» What you have to do: Repeat the whole listing word for word, skipping pictures.
-*-*-
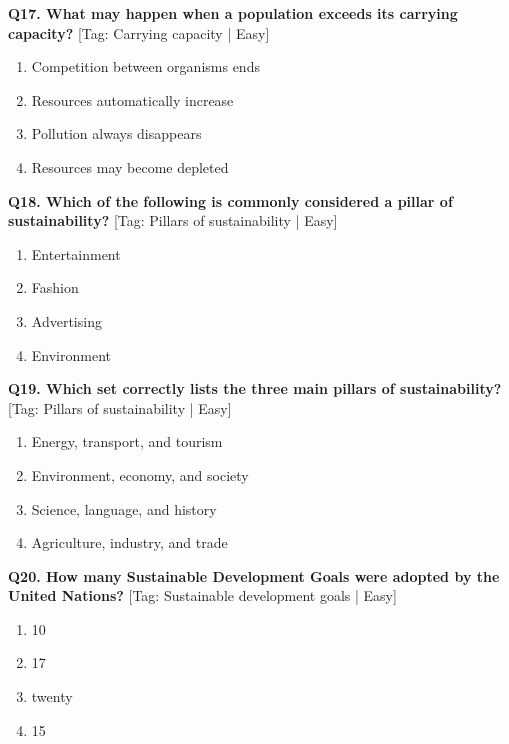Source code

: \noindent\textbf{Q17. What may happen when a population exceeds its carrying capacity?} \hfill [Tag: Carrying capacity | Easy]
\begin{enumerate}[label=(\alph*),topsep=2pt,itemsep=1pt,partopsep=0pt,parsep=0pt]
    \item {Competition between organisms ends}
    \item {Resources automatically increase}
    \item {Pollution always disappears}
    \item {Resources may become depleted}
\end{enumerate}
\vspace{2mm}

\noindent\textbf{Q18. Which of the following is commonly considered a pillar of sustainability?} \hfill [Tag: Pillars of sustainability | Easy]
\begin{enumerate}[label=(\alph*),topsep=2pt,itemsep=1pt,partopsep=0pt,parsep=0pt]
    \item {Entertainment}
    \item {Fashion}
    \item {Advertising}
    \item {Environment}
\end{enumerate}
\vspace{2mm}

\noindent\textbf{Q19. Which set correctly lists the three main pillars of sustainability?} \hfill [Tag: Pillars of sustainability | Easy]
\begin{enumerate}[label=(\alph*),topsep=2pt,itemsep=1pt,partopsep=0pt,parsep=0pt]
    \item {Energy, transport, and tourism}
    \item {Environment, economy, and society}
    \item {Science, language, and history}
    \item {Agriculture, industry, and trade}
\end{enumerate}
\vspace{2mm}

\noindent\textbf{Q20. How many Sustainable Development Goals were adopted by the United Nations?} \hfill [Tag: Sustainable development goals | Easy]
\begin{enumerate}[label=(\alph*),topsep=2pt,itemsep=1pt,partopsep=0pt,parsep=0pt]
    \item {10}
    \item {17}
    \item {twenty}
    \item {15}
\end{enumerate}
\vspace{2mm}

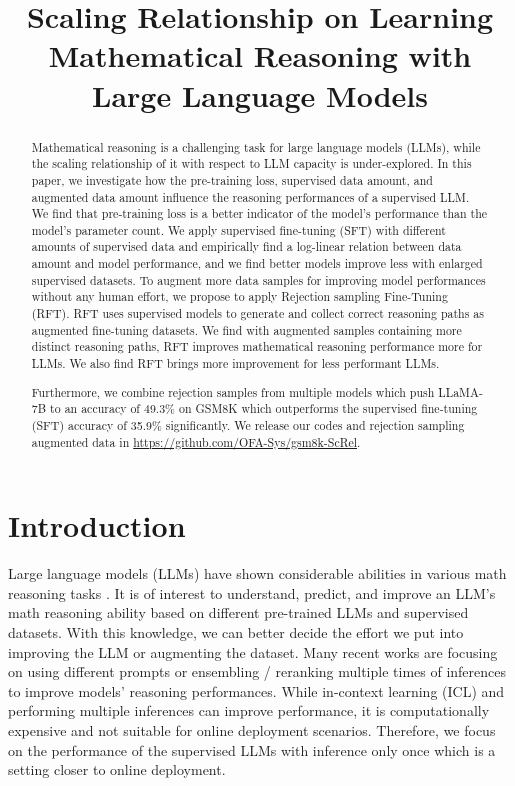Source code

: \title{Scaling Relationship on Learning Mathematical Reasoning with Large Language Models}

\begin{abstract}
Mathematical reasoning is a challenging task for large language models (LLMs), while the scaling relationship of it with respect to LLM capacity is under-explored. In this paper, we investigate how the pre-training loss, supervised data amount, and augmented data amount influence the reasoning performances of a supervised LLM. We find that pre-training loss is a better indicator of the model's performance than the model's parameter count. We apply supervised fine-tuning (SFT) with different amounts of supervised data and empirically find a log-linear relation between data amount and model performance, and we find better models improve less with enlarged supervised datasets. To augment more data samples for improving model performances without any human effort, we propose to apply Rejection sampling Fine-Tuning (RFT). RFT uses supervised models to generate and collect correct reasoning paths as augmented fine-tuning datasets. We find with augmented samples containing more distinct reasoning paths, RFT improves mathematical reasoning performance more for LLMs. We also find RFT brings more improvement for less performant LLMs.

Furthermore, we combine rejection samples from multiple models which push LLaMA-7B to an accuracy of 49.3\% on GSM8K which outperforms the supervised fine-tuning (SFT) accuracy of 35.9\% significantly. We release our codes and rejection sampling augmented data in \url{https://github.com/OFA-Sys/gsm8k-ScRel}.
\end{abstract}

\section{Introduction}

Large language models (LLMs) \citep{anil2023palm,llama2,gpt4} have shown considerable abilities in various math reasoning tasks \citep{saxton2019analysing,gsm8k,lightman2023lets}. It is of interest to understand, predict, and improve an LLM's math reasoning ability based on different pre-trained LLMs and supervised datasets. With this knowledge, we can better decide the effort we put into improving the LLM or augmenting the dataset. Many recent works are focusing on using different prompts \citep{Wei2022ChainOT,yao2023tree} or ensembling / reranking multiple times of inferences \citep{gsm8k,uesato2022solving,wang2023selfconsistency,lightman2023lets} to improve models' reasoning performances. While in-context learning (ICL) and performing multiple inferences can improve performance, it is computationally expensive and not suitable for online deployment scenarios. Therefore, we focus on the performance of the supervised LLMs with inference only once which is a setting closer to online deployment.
-*-*-
» Answer space:
Source code

: \noindent\textbf{Q17. What may happen when a population exceeds its carrying capacity?} \hfill [Tag: Carrying capacity | Easy]
\begin{enumerate}[label=(\alph*),topsep=2pt,itemsep=1pt,partopsep=0pt,parsep=0pt]
    \item {Competition between organisms ends}
    \item {Resources automatically increase}
    \item {Pollution always disappears}
    \item {Resources may become depleted}
\end{enumerate}
\vspace{2mm}

\noindent\textbf{Q18. Which of the following is commonly considered a pillar of sustainability?} \hfill [Tag: Pillars of sustainability | Easy]
\begin{enumerate}[label=(\alph*),topsep=2pt,itemsep=1pt,partopsep=0pt,parsep=0pt]
    \item {Entertainment}
    \item {Fashion}
    \item {Advertising}
    \item {Environment}
\end{enumerate}
\vspace{2mm}

\noindent\textbf{Q19. Which set correctly lists the three main pillars of sustainability?} \hfill [Tag: Pillars of sustainability | Easy]
\begin{enumerate}[label=(\alph*),topsep=2pt,itemsep=1pt,partopsep=0pt,parsep=0pt]
    \item {Energy, transport, and tourism}
    \item {Environment, economy, and society}
    \item {Science, language, and history}
    \item {Agriculture, industry, and trade}
\end{enumerate}
\vspace{2mm}

\noindent\textbf{Q20. How many Sustainable Development Goals were adopted by the United Nations?} \hfill [Tag: Sustainable development goals | Easy]
\begin{enumerate}[label=(\alph*),topsep=2pt,itemsep=1pt,partopsep=0pt,parsep=0pt]
    \item {10}
    \item {17}
    \item {twenty}
    \item {15}
\end{enumerate}
\vspace{2mm}

Source code

: \title{Scaling Relationship on Learning Mathematical Reasoning with Large Language Models}

\begin{abstract}
Mathematical reasoning is a challenging task for large language models (LLMs), while the scaling relationship of it with respect to LLM capacity is under-explored. In this paper, we investigate how the pre-training loss, supervised data amount, and augmented data amount influence the reasoning performances of a supervised LLM. We find that pre-training loss is a better indicator of the model's performance than the model's parameter count. We apply supervised fine-tuning (SFT) with different amounts of supervised data and empirically find a log-linear relation between data amount and model performance, and we find better models improve less with enlarged supervised datasets. To augment more data samples for improving model performances without any human effort, we propose to apply Rejection sampling Fine-Tuning (RFT). RFT uses supervised models to generate and collect correct reasoning paths as augmented fine-tuning datasets. We find with augmented samples containing more distinct reasoning paths, RFT improves mathematical reasoning performance more for LLMs. We also find RFT brings more improvement for less performant LLMs.

Furthermore, we combine rejection samples from multiple models which push LLaMA-7B to an accuracy of 49.3\% on GSM8K which outperforms the supervised fine-tuning (SFT) accuracy of 35.9\% significantly. We release our codes and rejection sampling augmented data in \url{https://github.com/OFA-Sys/gsm8k-ScRel}.
\end{abstract}

\section{Introduction}

Large language models (LLMs) \citep{anil2023palm,llama2,gpt4} have shown considerable abilities in various math reasoning tasks \citep{saxton2019analysing,gsm8k,lightman2023lets}. It is of interest to understand, predict, and improve an LLM's math reasoning ability based on different pre-trained LLMs and supervised datasets. With this knowledge, we can better decide the effort we put into improving the LLM or augmenting the dataset. Many recent works are focusing on using different prompts \citep{Wei2022ChainOT,yao2023tree} or ensembling / reranking multiple times of inferences \citep{gsm8k,uesato2022solving,wang2023selfconsistency,lightman2023lets} to improve models' reasoning performances. While in-context learning (ICL) and performing multiple inferences can improve performance, it is computationally expensive and not suitable for online deployment scenarios. Therefore, we focus on the performance of the supervised LLMs with inference only once which is a setting closer to online deployment.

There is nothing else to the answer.